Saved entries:
────────────────────
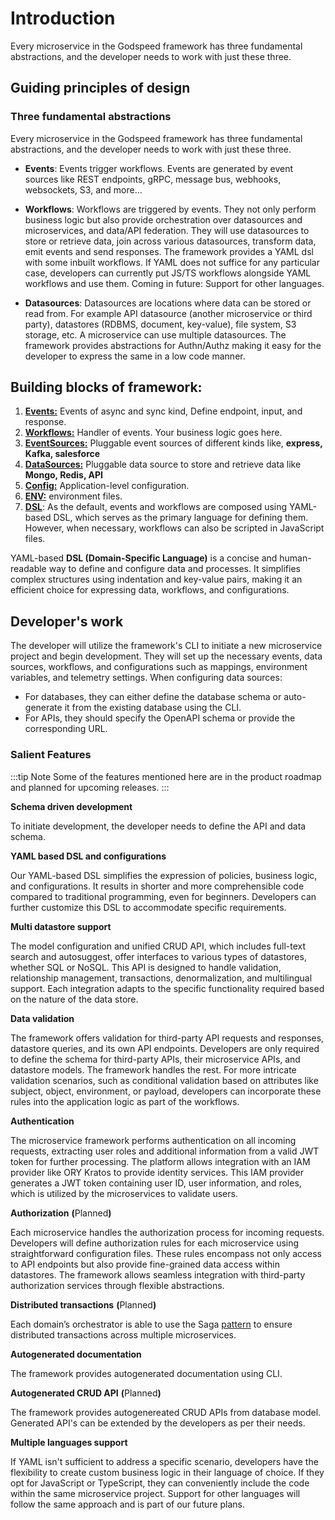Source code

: # Introduction

Every microservice in the Godspeed framework has three fundamental abstractions, and the developer needs to work with just these three.

## Guiding principles of design

### Three fundamental abstractions
Every microservice in the Godspeed framework has three fundamental abstractions, and the developer needs to work with just these three.

- **Events**: Events trigger workflows. Events are generated by event sources like REST endpoints, gRPC, message bus, webhooks, websockets, S3, and more...

- **Workflows**: Workflows are triggered by events. They not only perform business logic but also provide orchestration over datasources and microservices, and data/API federation. They will use datasources to store or retrieve data, join across various datasources, transform data, emit events and send responses. The framework provides a YAML dsl with some inbuilt workflows. If YAML does not suffice for any particular case, developers can currently put JS/TS workflows alongside YAML workflows and use them. Coming in future: Support for other languages.

- **Datasources**: Datasources are locations where data can be stored or read from. For example API datasource (another microservice or third party), datastores (RDBMS, document, key-value), file system, S3 storage, etc. A microservice can use multiple datasources. The framework provides abstractions for Authn/Authz making it easy for the developer to express the same in a low code manner.

## Building blocks of framework:

1. [**Events:**](/docs/events/overview.md) Events of async and sync kind, Define endpoint, input, and response.
2. [**Workflows:**](/docs/workflows/overview.md) Handler of events. Your business logic goes here.
3. [**EventSources:**](/docs/event_sources/overview.md) Pluggable event sources of different kinds like, **express, Kafka, salesforce**
4. [**DataSources:**](/docs/data_sources/overview.md) Pluggable data source to store and retrieve data like **Mongo, Redis, API**
5. [**Config:**](#building-blocks-of-framework) Application-level configuration.
6. [**ENV:**](#building-blocks-of-framework) environment files.
7. [**DSL**](#building-blocks-of-framework): As the default, events and workflows are composed using YAML-based DSL, which serves as the primary language for defining them. However, when necessary, workflows can also be scripted in JavaScript files.

YAML-based **DSL (Domain-Specific Language)** is a concise and human-readable way to define and configure data and processes. It simplifies complex structures using indentation and key-value pairs, making it an efficient choice for expressing data, workflows, and configurations.


## Developer's work 
The developer will utilize the framework's CLI to initiate a new microservice project and begin development. They will set up the necessary events, data sources, workflows, and configurations such as mappings, environment variables, and telemetry settings. When configuring data sources:
- For databases, they can either define the database schema or auto-generate it from the existing database using the CLI.
- For APIs, they should specify the OpenAPI schema or provide the corresponding URL.


### Salient Features

:::tip Note
Some of the features mentioned here are in the product roadmap and planned for upcoming releases.
:::

**Schema driven development**

To initiate development, the developer needs to define the API and data schema.

**YAML based DSL and configurations**

Our YAML-based DSL simplifies the expression of policies, business logic, and configurations. It results in shorter and more comprehensible code compared to traditional programming, even for beginners. Developers can further customize this DSL to accommodate specific requirements.

**Multi datastore support**

The model configuration and unified CRUD API, which includes full-text search and autosuggest, offer interfaces to various types of datastores, whether SQL or NoSQL. This API is designed to handle validation, relationship management, transactions, denormalization, and multilingual support. Each integration adapts to the specific functionality required based on the nature of the data store.  


**Data validation**

The framework offers validation for third-party API requests and responses, datastore queries, and its own API endpoints. Developers are only required to define the schema for third-party APIs, their microservice APIs, and datastore models. The framework handles the rest. For more intricate validation scenarios, such as conditional validation based on attributes like subject, object, environment, or payload, developers can incorporate these rules into the application logic as part of the workflows.

**Authentication**

The microservice framework performs authentication on all incoming requests, extracting user roles and additional information from a valid JWT token for further processing. The platform allows integration with an IAM provider like ORY Kratos to provide identity services. This IAM provider generates a JWT token containing user ID, user information, and roles, which is utilized by the microservices to validate users.

**Authorization** **(**<Highlight color="#D0F9E5">Planned</Highlight>**)**

Each microservice handles the authorization process for incoming requests. Developers will define authorization rules for each microservice using straightforward configuration files. These rules encompass not only access to API endpoints but also provide fine-grained data access within datastores. The framework allows seamless integration with third-party authorization services through flexible abstractions.

**Distributed transactions** **(**<Highlight color="#D0F9E5">Planned</Highlight>**)**

Each domain’s orchestrator is able to use the Saga [pattern](https://www.baeldung.com/cs/saga-pattern-microservices) to ensure distributed transactions across multiple microservices.


**Autogenerated documentation**

The framework provides autogenerated documentation using CLI.

**Autogenerated CRUD API**  **(**<Highlight color="#D0F9E5">Planned</Highlight>**)**

The framework provides autogenereated CRUD APIs from database model. Generated API's can be extended by the developers as per their needs.


**Multiple languages support**

If YAML isn't sufficient to address a specific scenario, developers have the flexibility to create custom business logic in their language of choice. If they opt for JavaScript or TypeScript, they can conveniently include the code within the same microservice project. Support for other languages will follow the same approach and is part of our future plans.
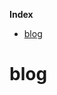 <!-- START doctoc generated TOC please keep comment here to allow auto update -->
<!-- DON'T EDIT THIS SECTION, INSTEAD RE-RUN doctoc TO UPDATE -->
**Index**

- [blog](#blog)

<!-- END doctoc generated TOC please keep comment here to allow auto update -->

# blog
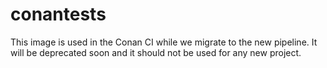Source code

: # conantests

This image is used in the Conan CI while we migrate to the new pipeline. It will be deprecated soon
and it should not be used for any new project.
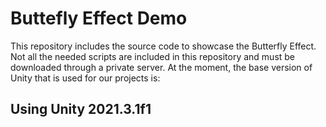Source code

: # Buttefly Effect Demo

This repository includes the source code to showcase the Butterfly Effect. Not all the needed scripts are included in this repository and must be downloaded through a private server. At the moment, the base version of Unity that is used for our projects is:

## Using Unity 2021.3.1f1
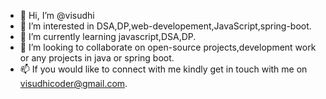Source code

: - 👋 Hi, I’m @visudhi
- 👀 I’m interested in DSA,DP,web-developement,JavaScript,spring-boot.
- 🌱 I’m currently learning javascript,DSA,DP.
- 💞️ I’m looking to collaborate on open-source projects,development work or any  projects in java or spring boot.
- 📫 If you would like to connect with me kindly get in touch with me on visudhicoder@gmail.com.

<!---
visudhi/visudhi is a ✨ special ✨ repository because its `README.md` (this file) appears on your GitHub profile.
You can click the Preview link to take a look at your changes.
--->
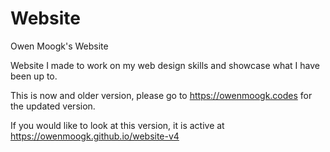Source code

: # Website
Owen Moogk's Website


Website I made to work on my web design skills and showcase what I have been up to.

This is now and older version, please go to https://owenmoogk.codes for the updated version.

If you would like to look at this version, it is active at https://owenmoogk.github.io/website-v4
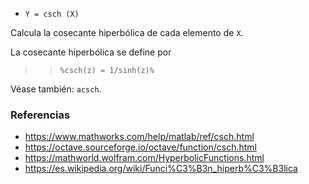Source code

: - `Y = csch (X)`

Calcula la cosecante hiperbólica de cada elemento de `X`.

La cosecante hiperbólica se define por

> > `%csch(z) = 1/sinh(z)%`

Véase también: `acsch`.

### Referencias

- https://www.mathworks.com/help/matlab/ref/csch.html
- https://octave.sourceforge.io/octave/function/csch.html
- https://mathworld.wolfram.com/HyperbolicFunctions.html
- https://es.wikipedia.org/wiki/Funci%C3%B3n_hiperb%C3%B3lica
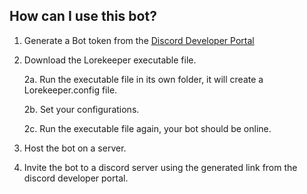 ## How can I use this bot?
1. Generate a Bot token from the [Discord Developer Portal](https://discord.com/developers/docs/intro)

2. Download the Lorekeeper executable file.

      2a. Run the executable file in its own folder, it will create a Lorekeeper.config file. 
      
      2b. Set your configurations.
      
      2c. Run the executable file again, your bot should be online.
  
3. Host the bot on a server.

4. Invite the bot to a discord server using the generated link from the discord developer portal.
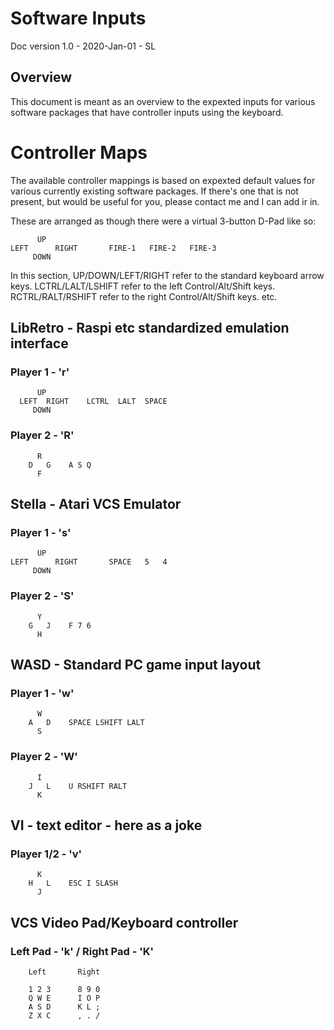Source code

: # Software Inputs

Doc version 1.0 - 2020-Jan-01 - SL

## Overview

This document is meant as an overview to the expexted inputs for 
various software packages that have controller inputs using the keyboard.


# Controller Maps

The available controller mappings is based on expexted default values for various
currently existing software packages.  If there's one that is not present, but
would be useful for you, please contact me and I can add ir in.

These are arranged as though there were a virtual 3-button D-Pad like so:

          UP
    LEFT      RIGHT       FIRE-1   FIRE-2   FIRE-3
         DOWN

In this section,
UP/DOWN/LEFT/RIGHT refer to the standard keyboard arrow keys.
LCTRL/LALT/LSHIFT refer to the left Control/Alt/Shift keys.
RCTRL/RALT/RSHIFT refer to the right Control/Alt/Shift keys.
etc.



## LibRetro -  Raspi etc standardized emulation interface


### Player 1 - 'r'

          UP
      LEFT  RIGHT    LCTRL  LALT  SPACE
         DOWN

### Player 2 - 'R'

          R
        D   G    A S Q
          F

## Stella - Atari VCS Emulator

### Player 1 - 's'

          UP
    LEFT      RIGHT       SPACE   5   4
         DOWN


### Player 2 - 'S'

          Y
        G   J    F 7 6
          H

## WASD - Standard PC game input layout

### Player 1 - 'w'

          W
        A   D    SPACE LSHIFT LALT
          S

### Player 2 - 'W'
          I
        J   L    U RSHIFT RALT
          K

## VI - text editor - here as a joke

### Player 1/2 - 'v'

          K
        H   L    ESC I SLASH
          J

## VCS Video Pad/Keyboard controller

### Left Pad - 'k' / Right Pad - 'K'

    	Left       Right

        1 2 3      8 9 0
        Q W E      I O P
        A S D      K L ;
        Z X C      , . /

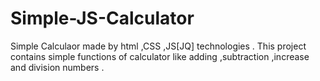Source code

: # Simple-JS-Calculator
Simple Calculaor made by html  ,CSS ,JS[JQ] technologies .
This project contains simple functions of calculator like adding ,subtraction ,increase and division  numbers . 
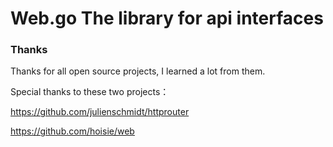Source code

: # Web.go The library for api interfaces

### Thanks
Thanks for all open source projects, I learned a lot from them.

Special thanks to these two projects：

https://github.com/julienschmidt/httprouter

https://github.com/hoisie/web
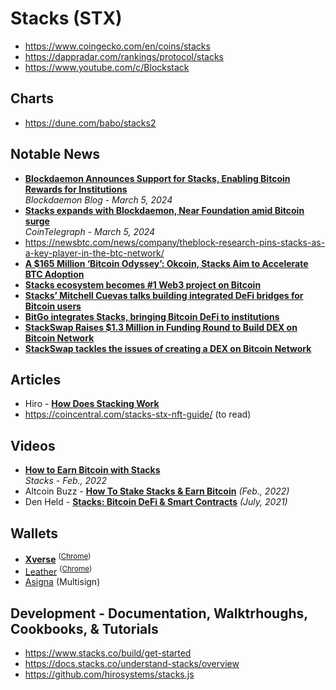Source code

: # Stacks (STX)

- https://www.coingecko.com/en/coins/stacks
- https://dappradar.com/rankings/protocol/stacks
- https://www.youtube.com/c/Blockstack

## Charts

- https://dune.com/babo/stacks2

## Notable News

- [**Blockdaemon Announces Support for Stacks, Enabling Bitcoin Rewards for Institutions**](https://www.blockdaemon.com/blog/support-for-stacks)
  <br/>_Blockdaemon Blog - March 5, 2024_
- [**Stacks expands with Blockdaemon, Near Foundation amid Bitcoin surge**](https://cointelegraph.com/news/stacks-welcomes-new-signers-blockdaemon-near-foundation-bitcoin-surge)
  <br/>_CoinTelegraph - March 5, 2024_
- https://newsbtc.com/news/company/theblock-research-pins-stacks-as-a-key-player-in-the-btc-network/
- [**A $165 Million ‘Bitcoin Odyssey’: Okcoin, Stacks Aim to Accelerate BTC Adoption**](https://decrypt.co/94836/165-million-bitcoin-odyssey-okcoin-stacks-aim-accelerate-btc-adoption)
- [**Stacks ecosystem becomes #1 Web3 project on Bitcoin**](https://cointelegraph.com/news/stacks-ecosystem-becomes-1-web3-project-on-bitcoin)
- [**Stacks’ Mitchell Cuevas talks building integrated DeFi bridges for Bitcoin users**](https://cointelegraph.com/news/stacks-mitchell-cuevas-talks-building-integrated-defi-bridges-for-bitcoin-users)
- [**BitGo integrates Stacks, bringing Bitcoin DeFi to institutions**](https://cointelegraph.com/news/bitgo-integrates-stacks-bringing-bitcoin-defi-to-institutions)
- [**StackSwap Raises $1.3 Million in Funding Round to Build DEX on Bitcoin Network**](https://news.bitcoin.com/stackswap-raises-1-3-million-in-funding-round-to-build-dex-on-bitcoin-network/)
- [**StackSwap tackles the issues of creating a DEX on Bitcoin Network**](https://ambcrypto.com/stackswap-tackles-the-issues-of-creating-a-dex-on-bitcoin-network)

## Articles

- Hiro - [**How Does Stacking Work**](https://www.hiro.so/wallet-faq/how-does-stacking-work)
- https://coincentral.com/stacks-stx-nft-guide/ (to read)

## Videos

- **[How to Earn Bitcoin with Stacks](https://www.youtube.com/watch?v=9Z3IICfCnjo)**
  <br/>_Stacks - Feb., 2022_
- Altcoin Buzz - [**How To Stake Stacks & Earn Bitcoin**](https://www.youtube.com/watch?v=XywJYkS4nDA) *(Feb., 2022)*
- Den Held - [**Stacks: Bitcoin DeFi & Smart Contracts**](https://www.youtube.com/watch?v=2K79H1d1DFI) *(July, 2021)*

## Wallets

- [**Xverse**](https://pool.xverse.app/) <sup>([Chrome](https://chromewebstore.google.com/detail/idnnbdplmphpflfnlkomgpfbpcgelopg))</sup>
- [Leather](https://leather.io/) <sup>([Chrome](https://chromewebstore.google.com/detail/ldinpeekobnhjjdofggfgjlcehhmanlj))</sup>
- [Asigna](https://asigna.io/) (Multisign)

##  Development - Documentation, Walktrhoughs, Cookbooks, & Tutorials

- https://www.stacks.co/build/get-started
- https://docs.stacks.co/understand-stacks/overview
- https://github.com/hirosystems/stacks.js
────────────────────
Aim of the exercise: Set down precisely the lines above between the line holding "### Salient Features" and the line holding "The microservice framework", inclusive, and nothing beyond them.

Output of the task:
### Salient Features

:::tip Note
Some of the features mentioned here are in the product roadmap and planned for upcoming releases.
:::

**Schema driven development**

To initiate development, the developer needs to define the API and data schema.

**YAML based DSL and configurations**

Our YAML-based DSL simplifies the expression of policies, business logic, and configurations. It results in shorter and more comprehensible code compared to traditional programming, even for beginners. Developers can further customize this DSL to accommodate specific requirements.

**Multi datastore support**

The model configuration and unified CRUD API, which includes full-text search and autosuggest, offer interfaces to various types of datastores, whether SQL or NoSQL. This API is designed to handle validation, relationship management, transactions, denormalization, and multilingual support. Each integration adapts to the specific functionality required based on the nature of the data store.  


**Data validation**

The framework offers validation for third-party API requests and responses, datastore queries, and its own API endpoints. Developers are only required to define the schema for third-party APIs, their microservice APIs, and datastore models. The framework handles the rest. For more intricate validation scenarios, such as conditional validation based on attributes like subject, object, environment, or payload, developers can incorporate these rules into the application logic as part of the workflows.

**Authentication**

The microservice framework performs authentication on all incoming requests, extracting user roles and additional information from a valid JWT token for further processing. The platform allows integration with an IAM provider like ORY Kratos to provide identity services. This IAM provider generates a JWT token containing user ID, user information, and roles, which is utilized by the microservices to validate users.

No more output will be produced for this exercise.